**EXERCISE GOAL:** Copy nothing but the lines below, from the one with "Source code" through the one with "de datos (BBDD)", exactly as written; no pictures should appear.

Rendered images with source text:
────────

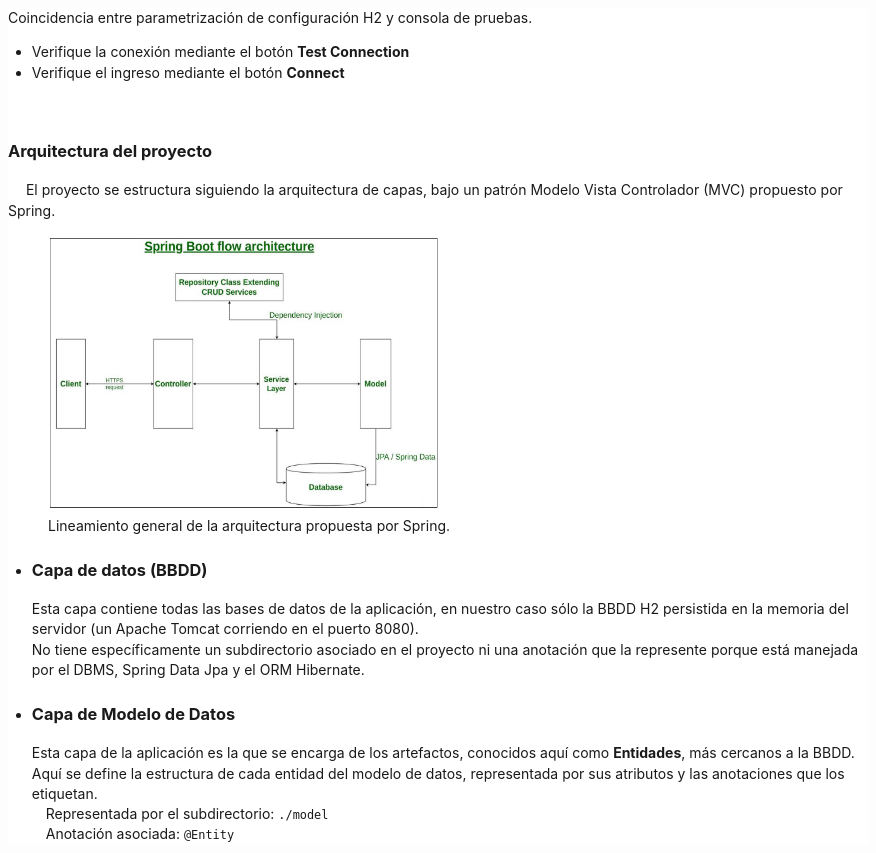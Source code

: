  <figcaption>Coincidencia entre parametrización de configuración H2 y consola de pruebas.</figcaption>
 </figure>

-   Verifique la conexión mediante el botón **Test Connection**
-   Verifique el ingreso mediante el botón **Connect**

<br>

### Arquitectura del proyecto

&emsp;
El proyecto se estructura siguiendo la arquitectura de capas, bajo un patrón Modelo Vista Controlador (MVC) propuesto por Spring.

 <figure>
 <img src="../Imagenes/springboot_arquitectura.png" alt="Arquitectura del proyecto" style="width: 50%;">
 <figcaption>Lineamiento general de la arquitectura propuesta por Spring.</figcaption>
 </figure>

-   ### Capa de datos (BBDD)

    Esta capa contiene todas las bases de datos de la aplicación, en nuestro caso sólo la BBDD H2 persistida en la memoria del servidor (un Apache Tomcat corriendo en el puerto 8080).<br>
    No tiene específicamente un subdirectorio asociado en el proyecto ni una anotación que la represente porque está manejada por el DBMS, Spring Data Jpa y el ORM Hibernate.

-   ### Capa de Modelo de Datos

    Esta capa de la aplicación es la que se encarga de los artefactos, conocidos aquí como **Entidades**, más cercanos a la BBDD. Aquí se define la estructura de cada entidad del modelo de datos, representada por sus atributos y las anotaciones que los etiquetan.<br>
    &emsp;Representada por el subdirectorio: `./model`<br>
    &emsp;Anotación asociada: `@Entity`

────────

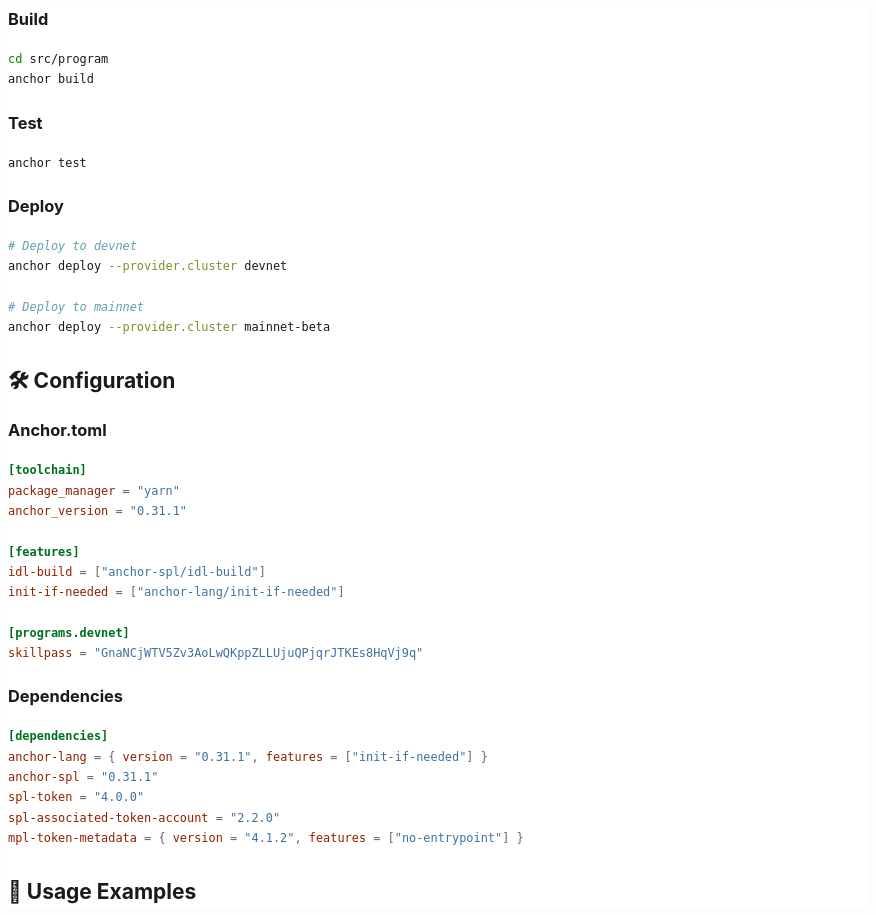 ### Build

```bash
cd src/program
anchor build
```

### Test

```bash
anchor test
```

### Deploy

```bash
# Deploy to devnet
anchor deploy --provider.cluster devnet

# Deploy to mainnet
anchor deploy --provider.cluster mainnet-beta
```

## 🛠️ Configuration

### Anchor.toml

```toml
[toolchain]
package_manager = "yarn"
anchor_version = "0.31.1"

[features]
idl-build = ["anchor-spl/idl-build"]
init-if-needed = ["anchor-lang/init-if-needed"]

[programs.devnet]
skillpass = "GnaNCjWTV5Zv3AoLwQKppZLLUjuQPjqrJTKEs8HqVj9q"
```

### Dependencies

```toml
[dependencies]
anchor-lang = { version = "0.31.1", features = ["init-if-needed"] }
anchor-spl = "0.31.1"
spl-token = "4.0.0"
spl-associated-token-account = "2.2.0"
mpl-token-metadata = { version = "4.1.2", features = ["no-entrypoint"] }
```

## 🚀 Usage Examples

────────

**RESPONSE AREA:**
Source code

:  <figcaption>Coincidencia entre parametrización de configuración H2 y consola de pruebas.</figcaption>
 </figure>

-   Verifique la conexión mediante el botón **Test Connection**
-   Verifique el ingreso mediante el botón **Connect**

<br>

### Arquitectura del proyecto

&emsp;
El proyecto se estructura siguiendo la arquitectura de capas, bajo un patrón Modelo Vista Controlador (MVC) propuesto por Spring.

 <figure>
 <img src="../Imagenes/springboot_arquitectura.png" alt="Arquitectura del proyecto" style="width: 50%;">
 <figcaption>Lineamiento general de la arquitectura propuesta por Spring.</figcaption>
 </figure>

-   ### Capa de datos (BBDD)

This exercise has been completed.